Welcome!

I'm a Computer Science PhD student at USC's VIMAL interested in how we understand observations from multiple modalities (e.g. images, audio signals and written texts), and how we extract and build representations of the semantics that is invariant across the multimodal observations.

Before starting my PhD, I studied Mathematics and EECS (Electrical Engineering and Computer Science) at MIT for my Bachelors and Masters. Along the way, I interned at a French robotics startup Keecker and academic research labs in MIT's CSAIL, Media Lab, McGovern Institute and in INRIA. After my Masters, I worked at Apple as a COOP for 9 months.

My research interest lies at the intersection of representation learning and information theory, inspired by the way our perceptual system integrates multimodal sensory inputs via identifying invariant semantics. I am interested in understanding how the semantic information flows while processing observations from multiple modalities, using tools in deep learning and thermodynamic approaches to information flow.

My current guiding question is,

How do we extract the shared semantics from observations expressed in vastly different representational forms (eg. images, sounds, written texts), and how do we create/actualize various forms of observations, starting from the semantics we want to communicate?

I approach this question from an information-processing point of view and am developing generative models with disentangled representation to jointly learn the analysis and synthesis processes of multimodal data. My most recent work introduces a generative model with adversarial training that learns spatial semantics from map tiles collected from diverse sources such as satellites, Google Street Map and custom rendering engines.

Read more about our dataset of multi-style map tiles (TBA)
Read more about our work on Learning a structured ... (TBA)

Currently, I am exploring different ways to understand our proposed model, in particular, by measuring semantic information and studying the flow of information between the latent partitions.

How we can quantify the amount of the shared semantic information captured by our model?
If we view each latent partition as a subsystem that constitutes a global system represented by the whole latent space, then we can view the the adversarial discriminator as a demon (like Maxwell's Demon) sitting at the boarder of the latent subsystems.
From this point of view, (how) does this adversary -- the demon sitting at the boarder of the content and style latent partitions -- achieve the non-equilibrium state of the semantic vs. domain-specific information by "sorting" or "organizing" the information into the correct partition as the training happens?

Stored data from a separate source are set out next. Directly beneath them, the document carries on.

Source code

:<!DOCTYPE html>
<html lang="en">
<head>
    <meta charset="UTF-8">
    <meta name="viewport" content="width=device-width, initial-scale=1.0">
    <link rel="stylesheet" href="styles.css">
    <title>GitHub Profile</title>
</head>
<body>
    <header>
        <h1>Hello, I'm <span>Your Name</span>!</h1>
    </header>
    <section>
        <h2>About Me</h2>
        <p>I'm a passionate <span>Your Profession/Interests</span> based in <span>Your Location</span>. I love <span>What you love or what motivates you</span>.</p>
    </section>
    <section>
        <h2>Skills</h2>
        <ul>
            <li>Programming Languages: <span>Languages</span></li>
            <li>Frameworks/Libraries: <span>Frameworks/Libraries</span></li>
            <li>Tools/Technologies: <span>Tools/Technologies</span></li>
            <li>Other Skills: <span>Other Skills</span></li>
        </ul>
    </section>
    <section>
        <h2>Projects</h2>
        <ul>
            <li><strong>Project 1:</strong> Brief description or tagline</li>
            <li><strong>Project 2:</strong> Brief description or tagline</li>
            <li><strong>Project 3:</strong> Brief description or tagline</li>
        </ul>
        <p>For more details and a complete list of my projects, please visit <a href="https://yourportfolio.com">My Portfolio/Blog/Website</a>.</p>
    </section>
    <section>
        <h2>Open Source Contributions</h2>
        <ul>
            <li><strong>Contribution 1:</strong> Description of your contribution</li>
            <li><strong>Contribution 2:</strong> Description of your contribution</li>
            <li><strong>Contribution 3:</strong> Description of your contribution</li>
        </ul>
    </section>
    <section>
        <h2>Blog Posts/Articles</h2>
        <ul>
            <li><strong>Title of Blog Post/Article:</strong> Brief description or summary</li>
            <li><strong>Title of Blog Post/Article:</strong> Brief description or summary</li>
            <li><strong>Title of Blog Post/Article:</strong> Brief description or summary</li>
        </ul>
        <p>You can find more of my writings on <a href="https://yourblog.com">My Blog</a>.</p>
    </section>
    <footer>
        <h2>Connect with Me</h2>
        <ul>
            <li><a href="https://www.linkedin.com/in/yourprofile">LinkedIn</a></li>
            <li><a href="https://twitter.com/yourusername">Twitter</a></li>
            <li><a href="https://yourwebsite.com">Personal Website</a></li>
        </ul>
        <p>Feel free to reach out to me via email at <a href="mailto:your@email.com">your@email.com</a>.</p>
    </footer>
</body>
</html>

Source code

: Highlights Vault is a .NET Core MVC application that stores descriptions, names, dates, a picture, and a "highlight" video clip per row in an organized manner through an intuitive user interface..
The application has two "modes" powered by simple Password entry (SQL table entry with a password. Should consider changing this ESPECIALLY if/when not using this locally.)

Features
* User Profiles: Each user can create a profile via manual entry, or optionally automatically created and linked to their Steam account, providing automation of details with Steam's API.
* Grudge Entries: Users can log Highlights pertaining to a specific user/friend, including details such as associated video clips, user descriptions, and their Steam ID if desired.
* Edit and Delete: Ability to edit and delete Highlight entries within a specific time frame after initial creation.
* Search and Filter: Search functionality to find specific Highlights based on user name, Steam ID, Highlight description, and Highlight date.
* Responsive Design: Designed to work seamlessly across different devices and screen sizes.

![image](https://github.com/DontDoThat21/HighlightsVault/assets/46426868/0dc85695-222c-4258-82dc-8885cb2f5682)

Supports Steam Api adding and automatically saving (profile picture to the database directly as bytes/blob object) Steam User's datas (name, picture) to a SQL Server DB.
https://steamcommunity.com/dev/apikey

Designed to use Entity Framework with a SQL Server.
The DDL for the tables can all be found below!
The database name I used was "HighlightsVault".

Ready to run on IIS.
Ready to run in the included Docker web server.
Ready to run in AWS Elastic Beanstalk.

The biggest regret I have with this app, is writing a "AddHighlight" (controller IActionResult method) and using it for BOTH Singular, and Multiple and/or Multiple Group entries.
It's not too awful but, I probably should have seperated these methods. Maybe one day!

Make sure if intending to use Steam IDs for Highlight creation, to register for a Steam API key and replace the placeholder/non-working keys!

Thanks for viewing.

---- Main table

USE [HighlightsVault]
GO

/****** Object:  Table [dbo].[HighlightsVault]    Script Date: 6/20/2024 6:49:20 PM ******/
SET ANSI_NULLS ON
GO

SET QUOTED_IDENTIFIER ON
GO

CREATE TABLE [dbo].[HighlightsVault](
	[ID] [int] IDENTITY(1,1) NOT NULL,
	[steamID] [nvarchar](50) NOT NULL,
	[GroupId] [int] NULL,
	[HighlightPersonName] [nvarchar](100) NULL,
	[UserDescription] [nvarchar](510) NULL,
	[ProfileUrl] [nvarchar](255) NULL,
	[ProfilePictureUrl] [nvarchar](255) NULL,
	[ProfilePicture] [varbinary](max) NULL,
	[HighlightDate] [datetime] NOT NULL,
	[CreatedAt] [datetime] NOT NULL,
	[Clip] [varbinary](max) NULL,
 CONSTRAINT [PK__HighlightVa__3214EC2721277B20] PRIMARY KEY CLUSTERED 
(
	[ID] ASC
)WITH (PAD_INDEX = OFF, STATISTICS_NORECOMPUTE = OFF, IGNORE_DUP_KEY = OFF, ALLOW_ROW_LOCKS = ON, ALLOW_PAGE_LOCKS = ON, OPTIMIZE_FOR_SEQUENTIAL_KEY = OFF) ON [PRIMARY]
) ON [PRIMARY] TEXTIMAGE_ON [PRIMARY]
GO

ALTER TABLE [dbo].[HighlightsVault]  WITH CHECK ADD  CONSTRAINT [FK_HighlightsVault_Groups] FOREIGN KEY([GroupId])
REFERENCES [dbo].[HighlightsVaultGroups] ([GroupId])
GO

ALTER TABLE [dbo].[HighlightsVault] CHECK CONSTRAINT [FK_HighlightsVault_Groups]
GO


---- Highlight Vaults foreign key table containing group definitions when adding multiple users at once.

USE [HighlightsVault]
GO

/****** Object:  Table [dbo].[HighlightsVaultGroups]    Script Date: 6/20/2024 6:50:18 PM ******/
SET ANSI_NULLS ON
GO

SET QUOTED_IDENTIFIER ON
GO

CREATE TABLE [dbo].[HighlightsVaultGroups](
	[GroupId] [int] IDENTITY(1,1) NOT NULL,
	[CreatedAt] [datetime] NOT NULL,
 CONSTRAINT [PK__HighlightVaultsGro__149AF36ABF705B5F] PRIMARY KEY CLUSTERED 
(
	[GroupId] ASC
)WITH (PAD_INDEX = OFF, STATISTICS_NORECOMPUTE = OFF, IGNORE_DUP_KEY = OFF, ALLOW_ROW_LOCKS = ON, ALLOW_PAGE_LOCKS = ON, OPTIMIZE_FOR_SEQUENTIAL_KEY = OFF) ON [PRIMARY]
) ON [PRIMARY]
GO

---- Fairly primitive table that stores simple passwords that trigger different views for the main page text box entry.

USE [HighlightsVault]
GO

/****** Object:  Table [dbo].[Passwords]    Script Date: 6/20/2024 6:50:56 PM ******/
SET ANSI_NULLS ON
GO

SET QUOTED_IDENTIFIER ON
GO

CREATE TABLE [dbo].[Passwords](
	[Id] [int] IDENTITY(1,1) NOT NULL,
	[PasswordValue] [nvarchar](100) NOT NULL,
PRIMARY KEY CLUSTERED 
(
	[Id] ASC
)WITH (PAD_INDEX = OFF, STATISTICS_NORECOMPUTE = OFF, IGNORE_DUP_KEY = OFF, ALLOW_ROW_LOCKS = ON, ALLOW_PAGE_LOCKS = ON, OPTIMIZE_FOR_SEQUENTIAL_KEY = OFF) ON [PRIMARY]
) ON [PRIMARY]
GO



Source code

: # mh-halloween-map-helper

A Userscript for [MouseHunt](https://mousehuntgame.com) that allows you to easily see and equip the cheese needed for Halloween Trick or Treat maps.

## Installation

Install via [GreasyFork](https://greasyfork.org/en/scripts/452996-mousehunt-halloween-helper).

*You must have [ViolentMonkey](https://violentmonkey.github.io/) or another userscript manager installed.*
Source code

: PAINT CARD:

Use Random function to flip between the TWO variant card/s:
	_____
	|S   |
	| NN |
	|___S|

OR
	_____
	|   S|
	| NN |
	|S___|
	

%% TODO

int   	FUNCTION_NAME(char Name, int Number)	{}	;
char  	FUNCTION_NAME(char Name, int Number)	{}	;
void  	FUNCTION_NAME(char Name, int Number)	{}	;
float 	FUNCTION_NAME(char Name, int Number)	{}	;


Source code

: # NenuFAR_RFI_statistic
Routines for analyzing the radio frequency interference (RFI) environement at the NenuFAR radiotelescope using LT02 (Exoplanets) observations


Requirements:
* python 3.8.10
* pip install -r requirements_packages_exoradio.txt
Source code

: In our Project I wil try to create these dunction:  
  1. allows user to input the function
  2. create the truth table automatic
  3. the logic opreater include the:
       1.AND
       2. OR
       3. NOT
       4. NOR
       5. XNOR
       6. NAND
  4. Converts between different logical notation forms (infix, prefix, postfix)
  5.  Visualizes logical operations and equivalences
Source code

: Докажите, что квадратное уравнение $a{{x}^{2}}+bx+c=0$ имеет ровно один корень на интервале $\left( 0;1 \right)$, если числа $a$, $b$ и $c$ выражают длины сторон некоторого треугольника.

It's exciting to see how the ideas and tools in thermodynamics can help quantify and visualize this flow of semantic information in our model :)

Recent updates

I'm preparing for a talk at Scipy 2021 in July.
I got accepted to 2021 Complex Systems Summer School at Santa Fe Institute, Woohoo!
I gave my first tutorial @ PyData LA, 2019 on "Experimental ML with Holoviews/Geoviews + Pyorch". Here are my talk slides, video, and jupyter notebook materials!

I participated in Geo4Good @ Google in Mtn View, CA! Check out some highlights of inspiring project going on using Google Earth Engine and Studio.
New post: "Total variation, KL-Divergence, Maximum Likelihood"
New post: "Let's be honest: peeling the assumptions that get us to Variational Autoencoders"
New post: "Thinking about an observer vs. the observed"

Research Questions

My journey started from noticing our own ability to (i) break down a complex observation into multiple chunks of smaller and abstract concepts and (ii) create a new idea by playing and recombining the conceptual building blocks. For instance, we can take a glimpse of this dance between abstraction and synthesis in a video of Picasso's live drawing:

<!--

-->

More specifically, I'm intrigued by how seamlessly we extract a common semantic content from observations in vastly different representational forms (such as languages, images, gestures or sounds, and infinitely many forms within each modality), and reversely, how a semantic content can be expressed in various forms without losing its (overall) meaning Hmm.. coarse-graining?.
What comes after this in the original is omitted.